Rendered images with source text:
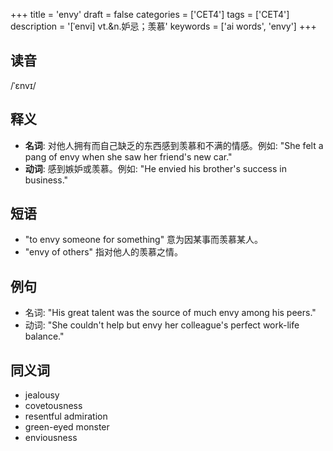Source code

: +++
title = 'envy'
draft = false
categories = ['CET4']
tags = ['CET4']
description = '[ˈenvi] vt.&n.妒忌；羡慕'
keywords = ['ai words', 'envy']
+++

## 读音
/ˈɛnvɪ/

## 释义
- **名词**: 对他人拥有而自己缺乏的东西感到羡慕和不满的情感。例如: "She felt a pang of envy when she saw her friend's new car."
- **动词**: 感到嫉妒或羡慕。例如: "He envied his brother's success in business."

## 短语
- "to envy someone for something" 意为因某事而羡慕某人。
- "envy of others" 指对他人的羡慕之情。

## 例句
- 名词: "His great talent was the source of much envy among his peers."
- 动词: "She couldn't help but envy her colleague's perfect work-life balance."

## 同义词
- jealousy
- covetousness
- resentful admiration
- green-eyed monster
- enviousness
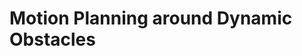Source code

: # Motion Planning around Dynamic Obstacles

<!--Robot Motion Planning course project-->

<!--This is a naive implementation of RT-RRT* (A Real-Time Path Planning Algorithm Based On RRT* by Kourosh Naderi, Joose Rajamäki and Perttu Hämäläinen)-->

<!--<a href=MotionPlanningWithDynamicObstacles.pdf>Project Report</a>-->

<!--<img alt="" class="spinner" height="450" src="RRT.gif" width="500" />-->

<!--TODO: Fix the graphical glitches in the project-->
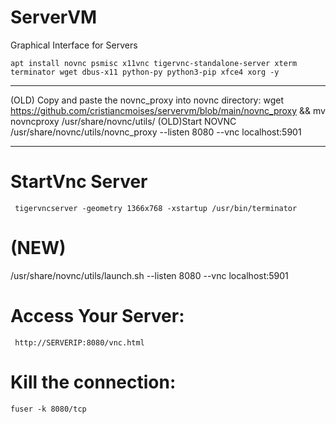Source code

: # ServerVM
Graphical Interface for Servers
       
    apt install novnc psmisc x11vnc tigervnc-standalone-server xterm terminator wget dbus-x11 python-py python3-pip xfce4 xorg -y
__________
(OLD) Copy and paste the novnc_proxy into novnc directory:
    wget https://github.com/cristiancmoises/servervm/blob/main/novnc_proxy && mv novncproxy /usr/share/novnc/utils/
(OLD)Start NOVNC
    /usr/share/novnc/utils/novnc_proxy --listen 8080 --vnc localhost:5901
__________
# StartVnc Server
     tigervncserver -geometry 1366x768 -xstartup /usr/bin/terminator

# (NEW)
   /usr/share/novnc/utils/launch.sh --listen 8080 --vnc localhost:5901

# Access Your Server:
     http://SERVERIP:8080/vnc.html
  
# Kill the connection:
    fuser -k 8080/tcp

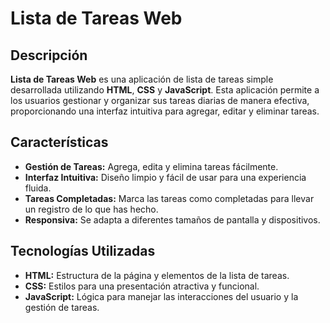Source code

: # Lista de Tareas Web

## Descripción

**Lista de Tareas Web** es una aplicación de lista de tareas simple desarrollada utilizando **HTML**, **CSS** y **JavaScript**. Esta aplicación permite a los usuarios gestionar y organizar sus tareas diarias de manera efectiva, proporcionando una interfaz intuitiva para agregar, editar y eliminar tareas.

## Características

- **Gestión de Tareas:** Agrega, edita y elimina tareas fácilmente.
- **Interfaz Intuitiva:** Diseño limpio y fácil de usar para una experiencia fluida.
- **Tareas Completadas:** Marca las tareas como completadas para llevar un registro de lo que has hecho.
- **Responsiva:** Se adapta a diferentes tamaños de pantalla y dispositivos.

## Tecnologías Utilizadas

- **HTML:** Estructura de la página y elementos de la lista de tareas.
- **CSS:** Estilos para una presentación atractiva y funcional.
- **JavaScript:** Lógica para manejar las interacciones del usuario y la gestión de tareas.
--
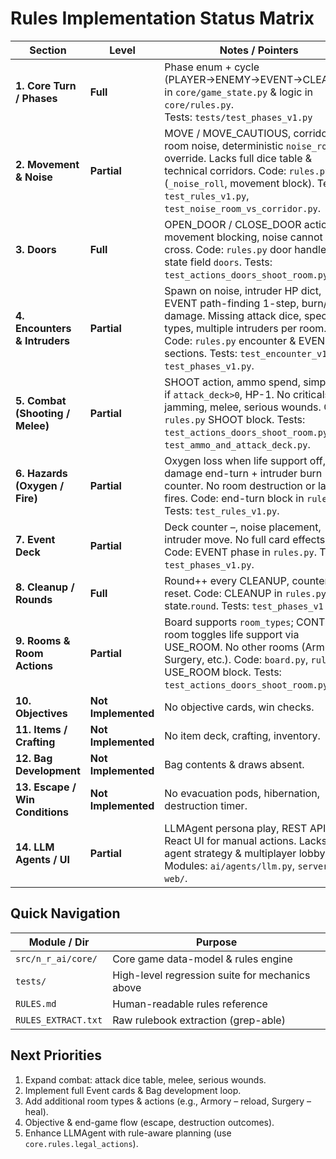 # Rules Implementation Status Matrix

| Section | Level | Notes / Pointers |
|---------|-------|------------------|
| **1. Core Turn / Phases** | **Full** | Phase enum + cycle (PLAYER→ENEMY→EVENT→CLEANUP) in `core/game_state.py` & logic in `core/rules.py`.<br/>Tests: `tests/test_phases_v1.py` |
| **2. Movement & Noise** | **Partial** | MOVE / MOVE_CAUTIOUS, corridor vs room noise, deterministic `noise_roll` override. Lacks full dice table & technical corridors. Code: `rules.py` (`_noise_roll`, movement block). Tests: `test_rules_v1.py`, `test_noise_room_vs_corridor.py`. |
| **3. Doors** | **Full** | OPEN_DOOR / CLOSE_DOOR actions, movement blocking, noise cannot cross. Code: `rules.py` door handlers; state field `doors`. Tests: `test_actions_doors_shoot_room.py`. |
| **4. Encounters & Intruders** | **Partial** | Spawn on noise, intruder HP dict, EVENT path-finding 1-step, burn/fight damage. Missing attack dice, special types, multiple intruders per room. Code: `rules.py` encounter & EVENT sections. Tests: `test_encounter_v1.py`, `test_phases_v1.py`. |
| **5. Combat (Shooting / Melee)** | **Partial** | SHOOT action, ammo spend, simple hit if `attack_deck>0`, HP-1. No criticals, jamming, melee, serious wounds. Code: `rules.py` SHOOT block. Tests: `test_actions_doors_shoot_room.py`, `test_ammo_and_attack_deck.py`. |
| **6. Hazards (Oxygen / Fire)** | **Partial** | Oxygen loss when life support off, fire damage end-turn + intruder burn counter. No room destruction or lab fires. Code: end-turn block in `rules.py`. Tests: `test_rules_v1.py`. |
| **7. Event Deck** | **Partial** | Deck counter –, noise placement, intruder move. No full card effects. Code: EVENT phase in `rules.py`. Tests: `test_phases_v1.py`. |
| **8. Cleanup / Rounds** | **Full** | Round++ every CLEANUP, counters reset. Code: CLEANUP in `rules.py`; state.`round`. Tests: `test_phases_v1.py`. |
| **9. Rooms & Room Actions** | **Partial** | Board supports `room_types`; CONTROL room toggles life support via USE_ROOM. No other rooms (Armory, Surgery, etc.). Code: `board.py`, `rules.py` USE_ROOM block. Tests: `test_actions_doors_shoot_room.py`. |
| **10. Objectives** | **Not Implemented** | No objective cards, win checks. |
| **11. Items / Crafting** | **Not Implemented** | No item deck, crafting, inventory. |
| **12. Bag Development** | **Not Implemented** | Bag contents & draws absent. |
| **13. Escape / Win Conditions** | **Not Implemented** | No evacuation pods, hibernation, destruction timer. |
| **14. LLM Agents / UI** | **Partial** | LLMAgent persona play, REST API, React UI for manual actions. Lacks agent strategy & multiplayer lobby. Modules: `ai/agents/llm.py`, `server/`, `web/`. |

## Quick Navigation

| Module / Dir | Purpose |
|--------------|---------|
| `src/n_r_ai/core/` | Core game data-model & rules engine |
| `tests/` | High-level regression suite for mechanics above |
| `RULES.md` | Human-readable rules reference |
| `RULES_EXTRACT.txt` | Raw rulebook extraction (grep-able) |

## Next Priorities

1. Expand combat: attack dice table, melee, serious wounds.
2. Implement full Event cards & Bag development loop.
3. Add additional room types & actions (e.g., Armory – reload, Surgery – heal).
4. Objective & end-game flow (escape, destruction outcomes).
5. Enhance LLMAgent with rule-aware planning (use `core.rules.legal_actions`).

What the task asks = Please transcribe exactly the part of the records that opens with the line containing "envy someone for" and closes with the line containing "## Características", both ends included, and leave out the pictures.

Output for this task =
- "to envy someone for something" 意为因某事而羡慕某人。
- "envy of others" 指对他人的羡慕之情。

## 例句
- 名词: "His great talent was the source of much envy among his peers."
- 动词: "She couldn't help but envy her colleague's perfect work-life balance."

## 同义词
- jealousy
- covetousness
- resentful admiration
- green-eyed monster
- enviousness
Source code

: # Motion Planning around Dynamic Obstacles

<!--Robot Motion Planning course project-->

<!--This is a naive implementation of RT-RRT* (A Real-Time Path Planning Algorithm Based On RRT* by Kourosh Naderi, Joose Rajamäki and Perttu Hämäläinen)-->

<!--<a href=MotionPlanningWithDynamicObstacles.pdf>Project Report</a>-->

<!--<img alt="" class="spinner" height="450" src="RRT.gif" width="500" />-->

<!--TODO: Fix the graphical glitches in the project-->
Source code

: # ServerVM
Graphical Interface for Servers
       
    apt install novnc psmisc x11vnc tigervnc-standalone-server xterm terminator wget dbus-x11 python-py python3-pip xfce4 xorg -y
__________
(OLD) Copy and paste the novnc_proxy into novnc directory:
    wget https://github.com/cristiancmoises/servervm/blob/main/novnc_proxy && mv novncproxy /usr/share/novnc/utils/
(OLD)Start NOVNC
    /usr/share/novnc/utils/novnc_proxy --listen 8080 --vnc localhost:5901
__________
# StartVnc Server
     tigervncserver -geometry 1366x768 -xstartup /usr/bin/terminator

# (NEW)
   /usr/share/novnc/utils/launch.sh --listen 8080 --vnc localhost:5901

# Access Your Server:
     http://SERVERIP:8080/vnc.html
  
# Kill the connection:
    fuser -k 8080/tcp

Source code

: # Lista de Tareas Web

## Descripción

**Lista de Tareas Web** es una aplicación de lista de tareas simple desarrollada utilizando **HTML**, **CSS** y **JavaScript**. Esta aplicación permite a los usuarios gestionar y organizar sus tareas diarias de manera efectiva, proporcionando una interfaz intuitiva para agregar, editar y eliminar tareas.

## Características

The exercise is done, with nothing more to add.